The data used in this analysis were obtained from physical examination subsamples from three national health and lifestyle surveys in Ireland. In SLÁN 1998 and SLÁN 2002, the self-reported and measured height and weight data were obtained from an out of sample, 10% equivalent of the main postal survey, (SLÁN 1998 n = 586; SLÁN 2002 n = 411). This approach was taken for a variety of logistical reasons, including the fact that a) interviewers were not visiting the respondents at home and b) a random subgroup examination at home would be difficult to achieve on a cross-country basis. Research nurses were in attendance for all screening clinics and the examinations were undertaken using the standard European Health Risk Monitoring protocol. In 1998, 16 additional district electoral divisions, 8 on the Western seaboard and 8 on the Eastern seaboard of Ireland were randomly selected for the examination study. The required number of participants was set for each DED location based on its population size, and a target of 1359 participants in total was set. Potential respondents in these selected DEDs received a letter of invitation to attend a designated clinic for examination and to bring with them the completed self-administered questionnaire. In the event 586 were seen, 43.1% of the original targeted number. However, if we assume 10% non availability, as was a minimum established through return to sender in the main surveys, the minimum corrected response rate is 47.9%. If we also assume 40.78% non availability, as was the case in 2002, the response rate would be 72.79%.
In 2002 an additional separate sample was randomly selected for the examination component and this was undertaken in 13 district electoral divisions, 7 urban and 6 rural. The reasons for non-response were recorded, in that if the person receiving the letter did not reply by either refusing to participate or agreeing to an appointment, a visit was made to the household and the outcome of that visit was coded. Of 1118 dispatched letters, 411 examinations were achieved. Just 258 (23.01%) refused outright the invitation giving an uncorrected response rate of 30%, but when combined non-contactables (for a variety of reasons including moved away, deceased, unavailable for appointment) are removed, the response rate was 50.3%. A further comparison of these out of sample respondents with the main surveys indicated no significant difference in key variables such as age, level of secondary educational attainment and smoking status. In all four datasets males were under-represented, significantly so in 1998.

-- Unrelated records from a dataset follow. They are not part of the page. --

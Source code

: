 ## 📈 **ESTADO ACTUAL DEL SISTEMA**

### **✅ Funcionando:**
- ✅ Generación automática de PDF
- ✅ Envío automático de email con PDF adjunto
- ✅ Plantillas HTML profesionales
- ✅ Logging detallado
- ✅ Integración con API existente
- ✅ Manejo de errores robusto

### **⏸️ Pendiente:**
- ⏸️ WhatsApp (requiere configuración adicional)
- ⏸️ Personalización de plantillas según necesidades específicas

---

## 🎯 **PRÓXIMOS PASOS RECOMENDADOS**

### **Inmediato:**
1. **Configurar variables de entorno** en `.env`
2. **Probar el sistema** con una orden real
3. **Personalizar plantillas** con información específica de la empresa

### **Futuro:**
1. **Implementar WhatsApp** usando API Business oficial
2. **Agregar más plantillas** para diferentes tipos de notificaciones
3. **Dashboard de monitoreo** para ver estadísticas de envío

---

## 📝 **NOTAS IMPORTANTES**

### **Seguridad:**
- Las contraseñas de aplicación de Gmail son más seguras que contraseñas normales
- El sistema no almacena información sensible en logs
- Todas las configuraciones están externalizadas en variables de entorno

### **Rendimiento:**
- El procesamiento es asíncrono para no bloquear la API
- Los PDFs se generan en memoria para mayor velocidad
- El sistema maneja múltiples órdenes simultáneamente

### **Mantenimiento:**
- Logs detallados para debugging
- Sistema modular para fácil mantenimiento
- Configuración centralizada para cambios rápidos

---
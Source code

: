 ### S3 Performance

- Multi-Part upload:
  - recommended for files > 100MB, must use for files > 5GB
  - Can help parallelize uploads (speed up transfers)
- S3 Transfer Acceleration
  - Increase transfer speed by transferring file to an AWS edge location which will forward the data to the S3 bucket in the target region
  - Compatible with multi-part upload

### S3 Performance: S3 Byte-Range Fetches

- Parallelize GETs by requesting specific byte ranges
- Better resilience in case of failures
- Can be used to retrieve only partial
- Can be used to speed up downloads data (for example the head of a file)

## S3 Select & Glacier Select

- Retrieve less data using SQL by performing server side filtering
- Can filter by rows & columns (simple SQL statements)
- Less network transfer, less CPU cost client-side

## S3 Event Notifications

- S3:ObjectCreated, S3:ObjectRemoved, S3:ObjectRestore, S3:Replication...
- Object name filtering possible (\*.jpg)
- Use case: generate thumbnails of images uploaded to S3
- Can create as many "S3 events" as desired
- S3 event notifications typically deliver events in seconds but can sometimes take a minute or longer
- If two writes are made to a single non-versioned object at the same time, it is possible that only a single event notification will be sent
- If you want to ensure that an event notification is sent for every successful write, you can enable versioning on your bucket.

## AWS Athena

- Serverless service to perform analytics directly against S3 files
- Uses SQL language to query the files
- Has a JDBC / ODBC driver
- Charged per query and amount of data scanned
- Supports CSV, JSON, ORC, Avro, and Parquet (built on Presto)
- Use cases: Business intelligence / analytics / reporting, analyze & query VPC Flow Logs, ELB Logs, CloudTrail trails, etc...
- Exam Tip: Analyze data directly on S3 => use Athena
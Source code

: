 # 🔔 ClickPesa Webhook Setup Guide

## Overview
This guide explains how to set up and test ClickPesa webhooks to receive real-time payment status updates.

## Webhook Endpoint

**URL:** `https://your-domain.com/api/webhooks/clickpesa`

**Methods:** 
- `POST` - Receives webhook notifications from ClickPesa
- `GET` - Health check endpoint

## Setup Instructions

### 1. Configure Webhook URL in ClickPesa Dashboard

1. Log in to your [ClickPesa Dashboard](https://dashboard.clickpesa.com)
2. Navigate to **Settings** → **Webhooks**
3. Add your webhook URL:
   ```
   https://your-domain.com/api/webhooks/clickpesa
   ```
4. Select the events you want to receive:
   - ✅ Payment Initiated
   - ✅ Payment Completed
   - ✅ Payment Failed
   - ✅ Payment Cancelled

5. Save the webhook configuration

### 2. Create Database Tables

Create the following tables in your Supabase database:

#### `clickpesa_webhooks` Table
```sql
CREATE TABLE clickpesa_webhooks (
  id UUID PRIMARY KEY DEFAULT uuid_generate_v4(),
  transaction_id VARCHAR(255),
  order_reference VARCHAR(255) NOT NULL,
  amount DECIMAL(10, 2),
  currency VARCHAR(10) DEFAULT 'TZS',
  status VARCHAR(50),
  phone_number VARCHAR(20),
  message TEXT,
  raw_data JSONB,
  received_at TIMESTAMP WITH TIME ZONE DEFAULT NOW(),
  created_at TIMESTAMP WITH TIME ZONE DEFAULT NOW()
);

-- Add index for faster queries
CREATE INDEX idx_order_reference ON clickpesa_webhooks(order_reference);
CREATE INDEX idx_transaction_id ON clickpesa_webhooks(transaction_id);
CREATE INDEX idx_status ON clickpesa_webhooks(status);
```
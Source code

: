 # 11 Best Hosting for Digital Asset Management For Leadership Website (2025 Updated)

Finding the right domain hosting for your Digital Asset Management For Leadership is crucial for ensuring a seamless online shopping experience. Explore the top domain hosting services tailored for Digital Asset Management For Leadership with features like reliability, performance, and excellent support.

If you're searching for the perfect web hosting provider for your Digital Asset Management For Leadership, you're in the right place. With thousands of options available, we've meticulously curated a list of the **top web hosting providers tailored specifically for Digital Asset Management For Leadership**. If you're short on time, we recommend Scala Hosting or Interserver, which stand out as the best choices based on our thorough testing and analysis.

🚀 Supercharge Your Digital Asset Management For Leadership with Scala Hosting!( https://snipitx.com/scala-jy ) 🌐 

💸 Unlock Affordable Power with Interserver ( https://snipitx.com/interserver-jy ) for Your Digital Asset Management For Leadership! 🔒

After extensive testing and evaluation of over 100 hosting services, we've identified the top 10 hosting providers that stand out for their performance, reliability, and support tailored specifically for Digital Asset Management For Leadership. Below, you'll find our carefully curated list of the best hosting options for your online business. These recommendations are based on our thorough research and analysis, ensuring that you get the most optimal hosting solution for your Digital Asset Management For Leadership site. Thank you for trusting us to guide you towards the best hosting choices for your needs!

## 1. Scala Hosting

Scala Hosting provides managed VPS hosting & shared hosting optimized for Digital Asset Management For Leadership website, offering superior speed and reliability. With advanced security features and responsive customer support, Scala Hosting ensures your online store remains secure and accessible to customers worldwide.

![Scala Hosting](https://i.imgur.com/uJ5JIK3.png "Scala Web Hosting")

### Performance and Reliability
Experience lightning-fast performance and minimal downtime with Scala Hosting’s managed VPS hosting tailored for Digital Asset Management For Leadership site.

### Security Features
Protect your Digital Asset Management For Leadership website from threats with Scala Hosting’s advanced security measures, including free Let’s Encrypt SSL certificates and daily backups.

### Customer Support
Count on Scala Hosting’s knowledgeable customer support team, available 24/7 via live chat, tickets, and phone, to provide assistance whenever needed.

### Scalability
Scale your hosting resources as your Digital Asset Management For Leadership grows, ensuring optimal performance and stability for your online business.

SLÁN 2007 consisted of a probabilistic sample in three stages – geographic area, household and ‘next birthday’ participant selection within households. The sample frame was the Geodirectory, a listing of all residential address in Ireland compiled by the postal service. Face-to-face interviews were conducted with adults aged 18 years and over interviewed at home addresses (response rate of 62%). All participants were asked to self-report their weight without clothes and their height without shoes. Examination data were obtained on an approximate 20% subsample, n = 2174. Respondents provided self-reported data at interview before they were asked to agree to have their height and weight measured. Weight and height were measured in light clothing without shoes. Weight was measured to the nearest 0.1 kg using electronic platform scales. Height was measured to the nearest 0.1 cm using height measurement rods. Data were missing, we assume at random, for some measured weight, measured height, self-reported weight and self-reported height variables in each of the SLÁN surveys leading to 208 (M 66; F 142), 331 (M 147 F 184) and 2037 (M 909 F 1128) complete cases for comparison respectively in 1998, 2002 and 2007.
Statistical Methods
Self-report height (weight) bias was calculated by subtracting the clinically measured height (weight) from the self-reported value height (weight). Graphical views (histograms, boxplots, normal quantile-quantile plots) of the height and weight reporting biases for both males and females, across age subgroups and true BMI subgroup, displayed much evidence of non-Gaussian, asymmetrical long-tailed distributions. The Shapiro test for Gaussian distributed data was applied to the reporting biases and was rejected (p<0.05) in over 60% of these subgroups. To account for this, bootstrap 70%, 90%, 95% and 99% confidence intervals for the mean height and weight biases were calculated for each subgroup and are displayed in figures 1, 2, 3 and 4 and tables 1 and 2. All statistical analysis was performed using R 2.8.1 [30].
Results
Height
Self-reported height bias was calculated and male and female subjects were categorised according to their clinically measured BMI category (Figures 1a and 1b). The self-reported height bias is positive at all times indicating that height is over reported. Inflating the numerator in this manner leads to an underestimation of BMI. The scale on the plot in Figures 1a and 1b shows that the magnitude of the self-reported height bias is quite small for both males and females, and is systematic across all BMI categories and across time, evidenced by the overlapping confidence intervals.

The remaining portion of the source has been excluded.